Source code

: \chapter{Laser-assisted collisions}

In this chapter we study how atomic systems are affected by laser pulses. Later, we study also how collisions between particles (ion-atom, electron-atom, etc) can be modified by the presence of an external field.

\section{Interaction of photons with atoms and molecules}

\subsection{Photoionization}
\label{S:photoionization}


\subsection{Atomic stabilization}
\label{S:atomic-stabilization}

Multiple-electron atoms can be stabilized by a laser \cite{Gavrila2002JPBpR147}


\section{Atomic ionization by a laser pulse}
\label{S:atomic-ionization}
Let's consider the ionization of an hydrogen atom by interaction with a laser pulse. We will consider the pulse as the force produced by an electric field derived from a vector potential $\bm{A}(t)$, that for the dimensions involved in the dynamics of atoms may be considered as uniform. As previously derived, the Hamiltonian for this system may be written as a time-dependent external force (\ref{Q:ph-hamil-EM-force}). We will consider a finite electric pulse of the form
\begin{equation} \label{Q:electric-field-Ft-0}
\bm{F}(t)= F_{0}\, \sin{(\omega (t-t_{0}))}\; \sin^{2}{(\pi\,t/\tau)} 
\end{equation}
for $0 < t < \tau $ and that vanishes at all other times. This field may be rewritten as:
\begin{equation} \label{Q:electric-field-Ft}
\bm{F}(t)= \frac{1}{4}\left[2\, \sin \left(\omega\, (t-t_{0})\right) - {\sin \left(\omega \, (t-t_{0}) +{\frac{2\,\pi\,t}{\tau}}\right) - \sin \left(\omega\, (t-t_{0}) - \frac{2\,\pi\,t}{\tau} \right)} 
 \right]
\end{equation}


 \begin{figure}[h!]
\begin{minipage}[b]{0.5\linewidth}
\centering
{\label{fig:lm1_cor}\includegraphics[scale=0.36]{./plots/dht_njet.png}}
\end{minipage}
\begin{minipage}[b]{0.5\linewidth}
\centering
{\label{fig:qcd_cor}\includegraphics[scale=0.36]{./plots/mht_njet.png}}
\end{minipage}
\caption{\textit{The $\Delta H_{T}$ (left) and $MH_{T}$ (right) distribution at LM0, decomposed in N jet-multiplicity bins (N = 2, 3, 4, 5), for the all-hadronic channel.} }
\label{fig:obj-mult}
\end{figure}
* * * * * * *
_Goal of the exercise_: All of the material above should be restated verbatim.

_Problem solution_:
Source code

: \chapter{Laser-assisted collisions}

In this chapter we study how atomic systems are affected by laser pulses. Later, we study also how collisions between particles (ion-atom, electron-atom, etc) can be modified by the presence of an external field.

\section{Interaction of photons with atoms and molecules}

\subsection{Photoionization}
\label{S:photoionization}


\subsection{Atomic stabilization}
\label{S:atomic-stabilization}

Multiple-electron atoms can be stabilized by a laser \cite{Gavrila2002JPBpR147}


\section{Atomic ionization by a laser pulse}
\label{S:atomic-ionization}
Let's consider the ionization of an hydrogen atom by interaction with a laser pulse. We will consider the pulse as the force produced by an electric field derived from a vector potential $\bm{A}(t)$, that for the dimensions involved in the dynamics of atoms may be considered as uniform. As previously derived, the Hamiltonian for this system may be written as a time-dependent external force (\ref{Q:ph-hamil-EM-force}). We will consider a finite electric pulse of the form
\begin{equation} \label{Q:electric-field-Ft-0}
\bm{F}(t)= F_{0}\, \sin{(\omega (t-t_{0}))}\; \sin^{2}{(\pi\,t/\tau)} 
\end{equation}
for $0 < t < \tau $ and that vanishes at all other times. This field may be rewritten as:
\begin{equation} \label{Q:electric-field-Ft}
\bm{F}(t)= \frac{1}{4}\left[2\, \sin \left(\omega\, (t-t_{0})\right) - {\sin \left(\omega \, (t-t_{0}) +{\frac{2\,\pi\,t}{\tau}}\right) - \sin \left(\omega\, (t-t_{0}) - \frac{2\,\pi\,t}{\tau} \right)} 
 \right]
\end{equation}


 \begin{figure}[h!]
\begin{minipage}[b]{0.5\linewidth}
\centering
{\label{fig:lm1_cor}\includegraphics[scale=0.36]{./plots/dht_njet.png}}
\end{minipage}
\begin{minipage}[b]{0.5\linewidth}
\centering
{\label{fig:qcd_cor}\includegraphics[scale=0.36]{./plots/mht_njet.png}}
\end{minipage}
\caption{\textit{The $\Delta H_{T}$ (left) and $MH_{T}$ (right) distribution at LM0, decomposed in N jet-multiplicity bins (N = 2, 3, 4, 5), for the all-hadronic channel.} }
\label{fig:obj-mult}
\end{figure}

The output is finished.